The strongest of the plot lines vying for attention in this mess is centered, refreshingly enough, on Bruce Wayne (David Mazouz) and Alfred Pennyworth (Sean Pertwee) having an encounter with an old friend from Alfred’s SAS days (David O’Hara). This man has the fantastic name Reginald Payne, which may have been all the SAS needed to see before hiring him, and he stays over at the Wayne Manor, causing bottled up stress on the part of a certain Butler with a dark past. The Bruce/Alfred dynamic has always been the most interesting (not to mention, consistent) part of Gotham, because it actually branches off and explores the relationship between a rich orphan and his Butler as more than just a master/wise servant one. Alfred has taken over the mantle of Bruce’s parents, and this episode pointedly reminds us just how hard it is on this stiff former army man. Alfred’s backstory isn’t explored in depth in this episode, and it doesn’t need to be – a few war stories here and there are effective enough in conveying the world Alfred wants to keep Bruce away from, which is the same world Bruce wants to know more about. In some ways, Reggie is a dark mirror to Alfred – a man who would make Bruce transform into a hardened soldier rather than a morally charged avenger of the night.
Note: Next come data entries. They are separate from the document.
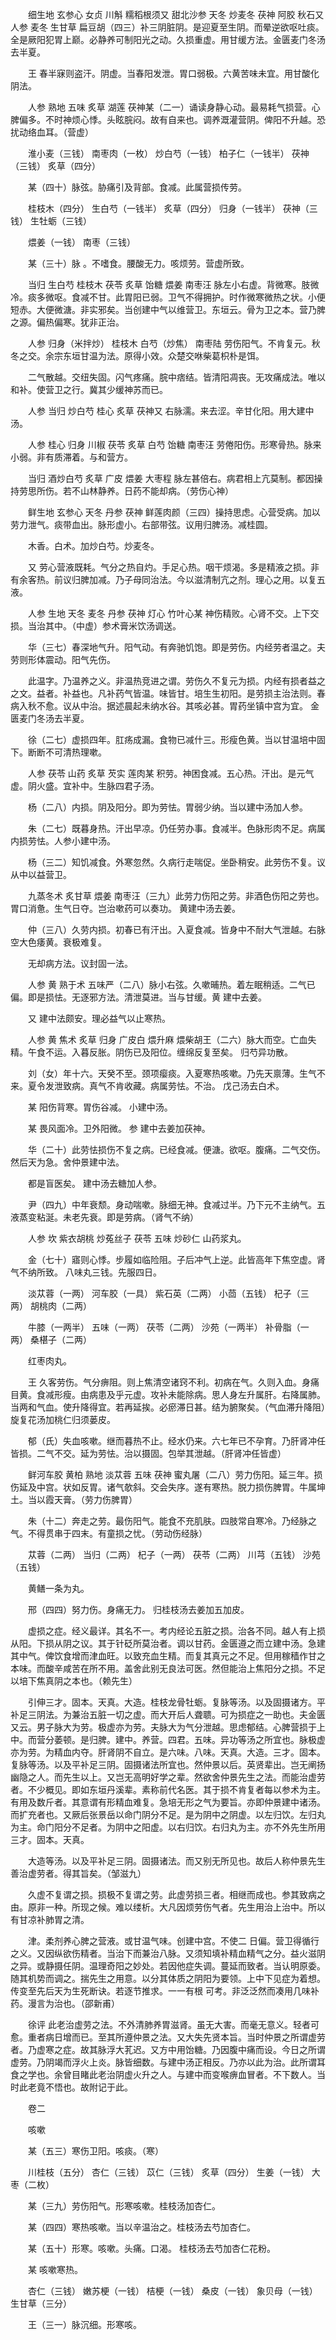 <!-- { "loadSidebar": true } -->
　　细生地 玄参心 女贞 川斛 糯稻根须又 甜北沙参 天冬 炒麦冬 茯神 阿胶 秋石又 人参 麦冬 生甘草 扁豆胡（四三）补三阴脏阴。是迎夏至生阴。而晕逆欲呕吐痰。全是厥阳犯胃上巅。必静养可制阳光之动。久损重虚。用甘缓方法。金匮麦门冬汤去半夏。

　　王 春半寐则盗汗。阴虚。当春阳发泄。胃口弱极。六黄苦味未宜。用甘酸化阴法。

　　人参 熟地 五味 炙草 湖莲 茯神某（二一）诵读身静心动。最易耗气损营。心脾偏多。不时神烦心悸。头眩脘闷。故有自来也。调养溉灌营阴。俾阳不升越。恐扰动络血耳。（营虚）

　　淮小麦（三钱） 南枣肉（一枚） 炒白芍（一钱） 柏子仁（一钱半） 茯神（三钱） 炙草（四分）

　　某（四十）脉弦。胁痛引及背部。食减。此属营损传劳。

　　桂枝木（四分） 生白芍（一钱半） 炙草（四分） 归身（一钱半） 茯神（三钱） 生牡蛎（三钱）

　　煨姜（一钱） 南枣（三钱）

　　某（三十）脉 。不嗜食。腰酸无力。咳烦劳。营虚所致。

　　当归 生白芍 桂枝木 茯苓 炙草 饴糖 煨姜 南枣汪 脉左小右虚。背微寒。肢微冷。痰多微呕。食减不甘。此胃阳已弱。卫气不得拥护。时作微寒微热之状。小便短赤。大便微溏。非实邪矣。当创建中气以维营卫。东垣云。骨为卫之本。营乃脾之源。偏热偏寒。犹非正治。

　　人参 归身（米拌炒） 桂枝木 白芍（炒焦） 南枣陆 劳伤阳气。不肯复元。秋冬之交。余宗东垣甘温为法。原得小效。众楚交咻柴葛枳朴是饵。

　　二气散越。交纽失固。闪气疼痛。脘中痞结。皆清阳凋丧。无攻痛成法。唯以和补。使营卫之行。冀其少缓神苏而已。

　　人参 当归 炒白芍 桂心 炙草 茯神又 右脉濡。来去涩。辛甘化阳。用大建中汤。

　　人参 桂心 归身 川椒 茯苓 炙草 白芍 饴糖 南枣汪 劳倦阳伤。形寒骨热。脉来小弱。非有质滞着。与和营方。

　　当归 酒炒白芍 炙草 广皮 煨姜 大枣程 脉左甚倍右。病君相上亢莫制。都因操持劳思所伤。若不山林静养。日药不能却病。（劳伤心神）

　　鲜生地 玄参心 天冬 丹参 茯神 鲜莲肉颜（三四）操持思虑。心营受病。加以劳力泄气。痰带血出。脉形虚小。右部带弦。议用归脾汤。减桂圆。

　　木香。白术。加炒白芍。炒麦冬。

　　又 劳心营液既耗。气分之热自灼。手足心热。咽干烦渴。多是精液之损。非有余客热。前议归脾加减。乃子母同治法。今以滋清制亢之剂。理心之用。以复五液。

　　人参 生地 天冬 麦冬 丹参 茯神 灯心 竹叶心某 神伤精败。心肾不交。上下交损。当治其中。（中虚）参术膏米饮汤调送。

　　华（三七）春深地气升。阳气动。有奔驰饥饱。即是劳伤。内经劳者温之。夫劳则形体震动。阳气先伤。

　　此温字。乃温养之义。非温热竞进之谓。劳伤久不复元为损。内经有损者益之之文。益者。补益也。凡补药气皆温。味皆甘。培生生初阳。是劳损主治法则。春病入秋不愈。议从中治。据述晨起未纳水谷。其咳必甚。胃药坐镇中宫为宜。 金匮麦门冬汤去半夏。

　　徐（二七）虚损四年。肛疡成漏。食物已减什三。形瘦色黄。当以甘温培中固下。断断不可清热理嗽。

　　人参 茯苓 山药 炙草 芡实 莲肉某 积劳。神困食减。五心热。汗出。是元气虚。阴火盛。宜补中。生脉四君子汤。

　　杨（二八）内损。阴及阳分。即为劳怯。胃弱少纳。当以建中汤加人参。

　　朱（二七）既暮身热。汗出早凉。仍任劳办事。食减半。色脉形肉不足。病属内损劳怯。人参小建中汤。

　　杨（三二）知饥减食。外寒忽然。久病行走喘促。坐卧稍安。此劳伤不复。议从中以益营卫。

　　九蒸冬术 炙甘草 煨姜 南枣汪（三九）此劳力伤阳之劳。非酒色伤阳之劳也。胃口消惫。生气日夺。岂治嗽药可以奏功。 黄建中汤去姜。

　　仲（三八）久劳内损。初春已有汗出。入夏食减。皆身中不耐大气泄越。右脉空大色痿黄。衰极难复。

　　无却病方法。议封固一法。

　　人参 黄 熟于术 五味严（二八）脉小右弦。久嗽晡热。着左眠稍适。二气已偏。即是损怯。无逐邪方法。清泄莫进。当与甘缓。黄 建中去姜。

　　又 建中法颇安。理必益气以止寒热。

　　人参 黄 焦术 炙草 归身 广皮白 煨升麻 煨柴胡王（二六）脉大而空。亡血失精。午食不运。入暮反胀。阴伤已及阳位。缠绵反复至矣。 归芍异功散。

　　刘（女）年十六。天癸不至。颈项瘿痰。入夏寒热咳嗽。乃先天禀薄。生气不来。夏令发泄致病。真气不肯收藏。病属劳怯。不治。 戊己汤去白术。

　　某 阳伤背寒。胃伤谷减。 小建中汤。

　　某 畏风面冷。卫外阳微。 参 建中去姜加茯神。

　　华（二十）此劳怯损伤不复之病。已经食减。便溏。欲呕。腹痛。二气交伤。然后天为急。舍仲景建中法。

　　都是盲医矣。 建中汤去糖加人参。

　　尹（四九）中年衰颓。身动喘嗽。脉细无神。食减过半。乃下元不主纳气。五液蒸变粘涎。未老先衰。即是劳病。（肾气不纳）

　　人参 坎 紫衣胡桃 炒菟丝子 茯苓 五味 炒砂仁 山药浆丸。

　　金（七十）寤则心悸。步履如临险阻。子后冲气上逆。此皆高年下焦空虚。肾气不纳所致。 八味丸三钱。先服四日。

　　淡苁蓉（一两） 河车胶（一具） 紫石英（二两） 小茴（五钱） 杞子（三两） 胡桃肉（二两）

　　牛膝（一两半） 五味（一两） 茯苓（二两） 沙苑（一两半） 补骨脂（一两） 桑椹子（二两）

　　红枣肉丸。

　　王 久客劳伤。气分痹阻。则上焦清空诸窍不利。初病在气。久则入血。身痛目黄。食减形瘦。由病患及乎元虚。攻补未能除病。思人身左升属肝。右降属肺。当两和气血。使升降得宜。若再延挨。必瘀滞日甚。结为腑聚矣。（气血滞升降阻）旋复花汤加桃仁归须蒌皮。

　　郁（氏）失血咳嗽。继而暮热不止。经水仍来。六七年已不孕育。乃肝肾冲任皆损。二气不交。延为劳怯。治以摄固。包举其泄越。（肝肾冲任皆虚）

　　鲜河车胶 黄柏 熟地 淡苁蓉 五味 茯神 蜜丸屠（二八）劳力伤阳。延三年。损伤延及中宫。状如反胃。诸气欹斜。交会失序。遂有寒热。脱力损伤脾胃。牛属坤土。当以霞天膏。（劳力伤脾胃）

　　朱（十二）奔走之劳。最伤阳气。能食不充肌肤。四肢常自寒冷。乃经脉之气。不得贯串于四末。有童损之忧。（劳动伤经脉）

　　苁蓉（二两） 当归（二两） 杞子（一两） 茯苓（二两） 川芎（五钱） 沙苑（五钱）

　　黄鳝一条为丸。

　　邢（四四）努力伤。身痛无力。 归桂枝汤去姜加五加皮。

　　虚损之症。经义最详。其名不一。考内经论五脏之损。治各不同。越人有上损从阳。下损从阴之议。其于针砭所莫治者。调以甘药。金匮遵之而立建中汤。急建其中气。俾饮食增而津血旺。以致充血生精。而复其真元之不足。但用稼穑作甘之本味。而酸辛咸苦在所不用。盖舍此别无良法可医。然但能治上焦阳分之损。不足以培下焦真阴之本也。（赖先生）

　　引伸三才。固本。天真。大造。桂枝龙骨牡蛎。复脉等汤。以及固摄诸方。平补足三阴法。为兼治五脏一切之虚。而大开后人聋聩。可为损症之一助也。夫金匮又云。男子脉大为劳。极虚亦为劳。夫脉大为气分泄越。思虑郁结。心脾营损于上中。而营分萎顿。是归脾。建中。养营。四君。五味。异功等汤之所宜也。脉极虚亦为劳。为精血内夺。肝肾阴不自立。是六味。八味。天真。大造。三才。固本。复脉等汤。以及平补足三阴。固摄诸法所宜也。然仲景以后。英贤辈出。岂无阐扬幽隐之人。而先生以上。又岂无高明好学之辈。然欲舍仲景先生之法。而能治虚劳者。不少概见。即如东垣丹溪辈。素称前代名医。其于损不肯复者每以参术为主。有用及数斤者。其意谓有形精血难复。急培无形之气为要旨。亦即仲景建中诸汤。而扩充者也。又厥后张景岳以命门阴分不足。是为阴中之阴虚。以左归饮。左归丸为主。命门阳分不足者。为阴中之阳虚。以右归饮。右归丸为主。亦不外先生所用三才。固本。天真。

　　大造等汤。以及平补足三阴。固摄诸法。而又别无所见也。故后人称仲景先生善治虚劳者。得其旨矣。（邹滋九）

　　久虚不复谓之损。损极不复谓之劳。此虚劳损三者。相继而成也。参其致病之由。原非一种。所现之候。难以缕析。大凡因烦劳伤气者。先生用治上治中。所以有甘凉补肺胃之清。

　　津。柔剂养心脾之营液。或甘温气味。创建中宫。不使二 日偏。营卫得循行之义。又因纵欲伤精者。当治下而兼治八脉。又须知填补精血精气之分。益火滋阴之异。或静摄任阴。温理奇阳之妙处。若因他症失调。蔓延而致者。当认明原委。随其机势而调之。揣先生之用意。以分其体质之阴阳为要领。上中下见症为着想。传变至先后天为生死断诀。若逐节推求。一一有根 可考。非泛泛然而凑用几味补药。漫言为治也。（邵新甫）

　　徐评 此老治虚劳之法。不外清肺养胃滋肾。虽无大害。而毫无意义。轻者可愈。重者病日增而已。至其所遵仲景之法。又大失先贤本旨。当时仲景之所谓虚劳者。乃虚寒之症。故其脉浮大芤迟。又方中用饴糖。乃因腹中痛而设。今日之所谓虚劳。乃阴竭而浮火上炎。脉皆细数。与建中汤正相反。乃亦以此为治。此所谓耳食之学也。余曾目睹此老治阴虚火升之人。与建中而变喉痹血冒者。不下数人。当时此老竟不悟也。故附记于此。

　　卷二

　　咳嗽

　　某（五三）寒伤卫阳。咳痰。（寒）

　　川桂枝（五分） 杏仁（三钱） 苡仁（三钱） 炙草（四分） 生姜（一钱） 大枣（二枚）

　　某（三九）劳伤阳气。形寒咳嗽。桂枝汤加杏仁。

　　某（四四）寒热咳嗽。当以辛温治之。桂枝汤去芍加杏仁。

　　某（五十）形寒。咳嗽。头痛。口渴。 桂枝汤去芍加杏仁花粉。

　　某 咳嗽寒热。

　　杏仁（三钱） 嫩苏梗（一钱） 桔梗（一钱） 桑皮（一钱） 象贝母（一钱） 生甘草（三分）

　　王（三一）脉沉细。形寒咳。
Jada Pinkett Smith in the Gotham episode "Red Hood." Photo Credit: Jessica Miglio/FOX.
Jada Pinkett Smith in the Gotham episode “Red Hood.” Photo Credit: Jessica Miglio/FOX.
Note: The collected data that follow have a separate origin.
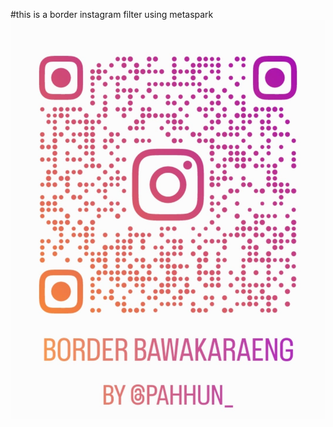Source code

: #this is a border instagram filter using metaspark 
![alt text](https://github.com/kerlily/AR-InstaFilter-Border/blob/main/awd.jpg?raw=true)
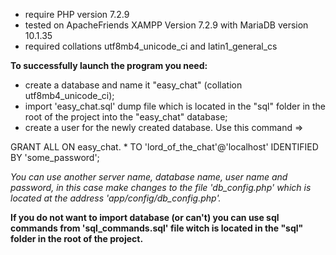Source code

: - require PHP version 7.2.9
- tested on ApacheFriends XAMPP Version 7.2.9 with MariaDB version 10.1.35
- required collations utf8mb4_unicode_ci and latin1_general_cs

**To successfully launch the program you need:**
- create a database and name it "easy_chat" (collation utf8mb4_unicode_ci);
- import 'easy_chat.sql' dump file which is located in the "sql" folder in 
  the root of the project into the "easy_chat" database;
- create a user for the newly created database. Use this command =>

GRANT ALL ON easy_chat. * TO 'lord_of_the_chat'@'localhost' IDENTIFIED BY 'some_password';

_You can use another server name, database name, user name and password, in this case make changes to 
the file 'db_config.php' which is located at the address 'app/config/db_config.php'._

**If you do not want to import database (or can't) you can use sql commands from 'sql_commands.sql'
file witch is located in the "sql" folder in the root of the project.**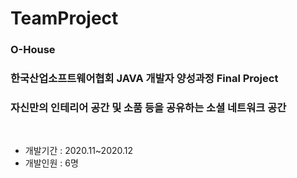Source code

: # TeamProject 
### O-House
### 한국산업소프트웨어협회 JAVA 개발자 양성과정 Final Project
### 자신만의 인테리어 공간 및 소품 등을 공유하는 소셜 네트워크 공간


<br>

- 개발기간 : 2020.11~2020.12
- 개발인원 : 6명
Full disclosure here, it was rather difficult to take notes from about two-thirds of the way through this episode because of a particularly ghoulish development in Fish Mooney’s plot line. For the last few episodes, Jada Pinkett Smith has been playing with fire by using her fellow prisoners as both friends and hostages in order to negotiate control of their basement-prison. Here’s a question for the writers: If the “doctor” who controls this facility really wants to use the body parts of the prisoners, wouldn’t it be beneficial to keep the prisoners in a somewhat sterile environment? And yet it seems this building (a haunting menagerie of surgical horrors already) is five parts medical facility, one part medieval dungeon. Fish Mooney negotiates her way into the headmaster’s office, and here is where her final piece of negotiation takes place. Afterwards, one can either write a scene like this off as shock value, or commend it for taking a risk with both the character and style of the show. It comes back to the tonal problem – seeing a character viciously mutilate themselves is horrifying in any context, but does it smack of trying to hard on the part of the writers? The jury is out at the moment on that question, but it is impossible to deny that the scene in question is, for lack of a better term, hard on the eyes.
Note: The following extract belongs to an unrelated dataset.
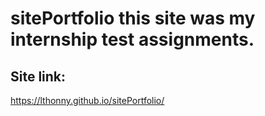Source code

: # sitePortfolio this site was my internship test assignments.
## Site link:
https://lthonny.github.io/sitePortfolio/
After the aforementioned “Elle Driver by way of Jigsaw” scene, we are also treated to another few gut punches that do not hit as hard because of their proximity to the most gruesome event in the whole series. A few revelations related to Reggie are unsurprising, but for a fleeting moment they make it seem like the series may take some risks in terms of what characters are actually in danger. This is the closest Gotham has come so far to taking actual risk, and it makes the last half of this episode read as much more thrilling than anything the show has to offer so far on the plot-level. But you can’t have a handful of good scenes in a row and call it a great episode. That would be like winning a staring contest by using a pair of eyeballs on a plate.